━━━━━ RECORDS ━━━━━
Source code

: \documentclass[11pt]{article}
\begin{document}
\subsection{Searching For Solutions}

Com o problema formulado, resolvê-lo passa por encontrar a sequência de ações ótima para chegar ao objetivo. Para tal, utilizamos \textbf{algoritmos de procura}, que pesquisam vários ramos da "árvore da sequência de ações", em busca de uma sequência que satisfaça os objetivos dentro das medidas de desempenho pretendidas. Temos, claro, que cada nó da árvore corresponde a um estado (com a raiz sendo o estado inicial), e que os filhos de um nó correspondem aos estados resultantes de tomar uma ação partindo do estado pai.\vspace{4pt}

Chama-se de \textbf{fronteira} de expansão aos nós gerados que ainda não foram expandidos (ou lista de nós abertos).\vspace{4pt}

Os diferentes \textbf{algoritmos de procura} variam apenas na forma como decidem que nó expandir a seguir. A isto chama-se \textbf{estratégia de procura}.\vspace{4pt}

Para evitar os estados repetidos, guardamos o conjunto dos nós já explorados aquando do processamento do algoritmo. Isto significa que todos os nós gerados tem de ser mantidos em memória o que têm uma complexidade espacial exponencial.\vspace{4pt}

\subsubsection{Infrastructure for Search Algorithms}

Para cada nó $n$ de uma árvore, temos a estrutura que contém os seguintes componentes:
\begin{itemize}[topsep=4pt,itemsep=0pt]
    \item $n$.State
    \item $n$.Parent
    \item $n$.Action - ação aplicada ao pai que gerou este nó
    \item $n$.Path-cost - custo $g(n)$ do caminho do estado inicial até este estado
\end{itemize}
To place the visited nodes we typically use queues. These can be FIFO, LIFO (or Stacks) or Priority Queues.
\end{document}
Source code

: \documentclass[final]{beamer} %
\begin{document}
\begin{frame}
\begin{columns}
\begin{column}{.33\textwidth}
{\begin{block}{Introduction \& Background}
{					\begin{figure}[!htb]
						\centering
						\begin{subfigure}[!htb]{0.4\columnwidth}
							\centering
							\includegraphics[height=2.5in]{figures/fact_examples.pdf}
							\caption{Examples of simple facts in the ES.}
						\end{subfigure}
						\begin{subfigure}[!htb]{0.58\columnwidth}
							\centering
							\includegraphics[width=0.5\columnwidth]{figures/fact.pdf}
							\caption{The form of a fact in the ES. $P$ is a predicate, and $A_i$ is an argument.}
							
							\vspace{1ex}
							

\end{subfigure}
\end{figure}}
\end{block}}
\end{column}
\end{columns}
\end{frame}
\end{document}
━━━━━
ASSIGNED TASK: Reproduce the whole of the material exactly as shown.

SOLUTION TO THE PROBLEM:
Source code

: \documentclass[11pt]{article}
\begin{document}
\subsection{Searching For Solutions}

Com o problema formulado, resolvê-lo passa por encontrar a sequência de ações ótima para chegar ao objetivo. Para tal, utilizamos \textbf{algoritmos de procura}, que pesquisam vários ramos da "árvore da sequência de ações", em busca de uma sequência que satisfaça os objetivos dentro das medidas de desempenho pretendidas. Temos, claro, que cada nó da árvore corresponde a um estado (com a raiz sendo o estado inicial), e que os filhos de um nó correspondem aos estados resultantes de tomar uma ação partindo do estado pai.\vspace{4pt}

Chama-se de \textbf{fronteira} de expansão aos nós gerados que ainda não foram expandidos (ou lista de nós abertos).\vspace{4pt}

Os diferentes \textbf{algoritmos de procura} variam apenas na forma como decidem que nó expandir a seguir. A isto chama-se \textbf{estratégia de procura}.\vspace{4pt}

Para evitar os estados repetidos, guardamos o conjunto dos nós já explorados aquando do processamento do algoritmo. Isto significa que todos os nós gerados tem de ser mantidos em memória o que têm uma complexidade espacial exponencial.\vspace{4pt}

\subsubsection{Infrastructure for Search Algorithms}

Para cada nó $n$ de uma árvore, temos a estrutura que contém os seguintes componentes:
\begin{itemize}[topsep=4pt,itemsep=0pt]
    \item $n$.State
    \item $n$.Parent
    \item $n$.Action - ação aplicada ao pai que gerou este nó
    \item $n$.Path-cost - custo $g(n)$ do caminho do estado inicial até este estado
\end{itemize}
To place the visited nodes we typically use queues. These can be FIFO, LIFO (or Stacks) or Priority Queues.
\end{document}
Source code

: \documentclass[final]{beamer} %
\begin{document}
\begin{frame}
\begin{columns}
\begin{column}{.33\textwidth}
{\begin{block}{Introduction \& Background}
{					\begin{figure}[!htb]
						\centering
						\begin{subfigure}[!htb]{0.4\columnwidth}
							\centering
							\includegraphics[height=2.5in]{figures/fact_examples.pdf}
							\caption{Examples of simple facts in the ES.}
						\end{subfigure}
						\begin{subfigure}[!htb]{0.58\columnwidth}
							\centering
							\includegraphics[width=0.5\columnwidth]{figures/fact.pdf}
							\caption{The form of a fact in the ES. $P$ is a predicate, and $A_i$ is an argument.}
							
							\vspace{1ex}
							

\end{subfigure}
\end{figure}}
\end{block}}
\end{column}
\end{columns}
\end{frame}
\end{document}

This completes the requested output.